For Pension Funds and Other Asset Owners, Trade Wars, AI, and Sustainability Are Financially Relevant

In my more than three decades working with the institutional investor community—is it really that long?!—I’ve learned that setting up consistent listening points is a good way to better understand what causes people pain. This is particularly true with the asset owner community, an influential and powerful group of investors whose opinions are sometimes held close but always insightful.

These are the investment professionals who oversee significant pools of capital for the largest global public and corporate pension plans. They are fiduciaries, meaning they take their jobs very seriously and answer to a very demanding set of board members and other key stakeholders. Their decisions also affect the retirement security of everyday people who are the ultimate end-investors: Think firefighters, teachers, and construction workers, for example. These large pension funds and other asset owners have a lot on their plates, and for that reason, it is sometimes difficult to get their ear and gauge their opinion on global investment issues.

That’s why I am so excited about our annual conversation with asset owners—the Morningstar Voice of the Asset Owner Survey. We’ve just completed the fourth year of our global survey, which blends qualitative and quantitative survey formats to better understand what’s on the minds of asset owners and the key issues on their radar.

What did we learn by reaching out to more than 500 asset owners around the world with combined assets under management north of $19 trillion? Quite a bit.

Trade Wars, Not Turf Wars, Top Global Asset Owners’ Worry Lists

Asset owners were asked about the materiality, or financial relevance, of a range of geopolitical issues to their investment strategies. This year, global trade issues outweighed geopolitical conflicts as a major concern.
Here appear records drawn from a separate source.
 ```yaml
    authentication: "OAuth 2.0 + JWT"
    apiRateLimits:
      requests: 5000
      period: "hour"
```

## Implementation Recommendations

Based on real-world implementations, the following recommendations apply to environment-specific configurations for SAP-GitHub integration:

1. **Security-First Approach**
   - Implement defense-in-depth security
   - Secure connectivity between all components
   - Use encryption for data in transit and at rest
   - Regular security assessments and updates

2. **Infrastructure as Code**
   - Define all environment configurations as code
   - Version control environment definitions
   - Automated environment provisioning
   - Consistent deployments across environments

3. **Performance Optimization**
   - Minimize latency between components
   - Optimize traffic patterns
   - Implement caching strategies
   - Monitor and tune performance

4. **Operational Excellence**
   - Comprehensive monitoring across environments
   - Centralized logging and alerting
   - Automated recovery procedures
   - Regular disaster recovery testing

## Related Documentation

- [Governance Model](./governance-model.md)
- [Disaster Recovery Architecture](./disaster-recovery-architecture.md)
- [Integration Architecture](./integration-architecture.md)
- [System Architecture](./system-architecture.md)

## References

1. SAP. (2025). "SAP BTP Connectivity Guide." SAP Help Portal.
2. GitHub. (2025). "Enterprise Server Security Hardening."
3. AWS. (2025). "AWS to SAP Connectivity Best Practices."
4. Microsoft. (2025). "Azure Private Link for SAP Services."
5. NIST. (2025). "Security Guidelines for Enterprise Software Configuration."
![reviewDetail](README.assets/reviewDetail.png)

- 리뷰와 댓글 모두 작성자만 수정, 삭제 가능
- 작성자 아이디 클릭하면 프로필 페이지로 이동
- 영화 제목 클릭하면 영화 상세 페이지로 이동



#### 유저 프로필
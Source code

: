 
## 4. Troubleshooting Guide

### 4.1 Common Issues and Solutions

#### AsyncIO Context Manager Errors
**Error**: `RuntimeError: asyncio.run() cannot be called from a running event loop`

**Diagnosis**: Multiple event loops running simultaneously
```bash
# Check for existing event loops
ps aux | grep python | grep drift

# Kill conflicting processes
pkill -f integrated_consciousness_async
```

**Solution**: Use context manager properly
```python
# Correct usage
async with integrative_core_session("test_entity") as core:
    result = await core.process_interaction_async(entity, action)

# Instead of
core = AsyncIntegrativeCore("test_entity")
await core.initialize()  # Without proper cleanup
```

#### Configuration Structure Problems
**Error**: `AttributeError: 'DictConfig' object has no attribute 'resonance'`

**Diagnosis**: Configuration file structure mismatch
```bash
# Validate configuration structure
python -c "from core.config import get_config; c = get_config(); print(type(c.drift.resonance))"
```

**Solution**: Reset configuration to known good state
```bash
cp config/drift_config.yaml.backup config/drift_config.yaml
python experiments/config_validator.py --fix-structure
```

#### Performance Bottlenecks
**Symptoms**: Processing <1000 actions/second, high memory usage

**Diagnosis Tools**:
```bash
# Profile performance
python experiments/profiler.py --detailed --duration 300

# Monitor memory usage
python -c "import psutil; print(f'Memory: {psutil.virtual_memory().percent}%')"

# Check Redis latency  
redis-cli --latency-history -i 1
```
In fact, global trade disputes, a new US administration, and currency volatility far outweighed ongoing global conflicts such as those in Russia-Ukraine and the Middle East.

Notably, the rising influence of generative artificial intelligence is becoming a significant factor in the institutional investment decision-making process, another issue related to trade and commerce that is driving rapid change in the global market ecosystem.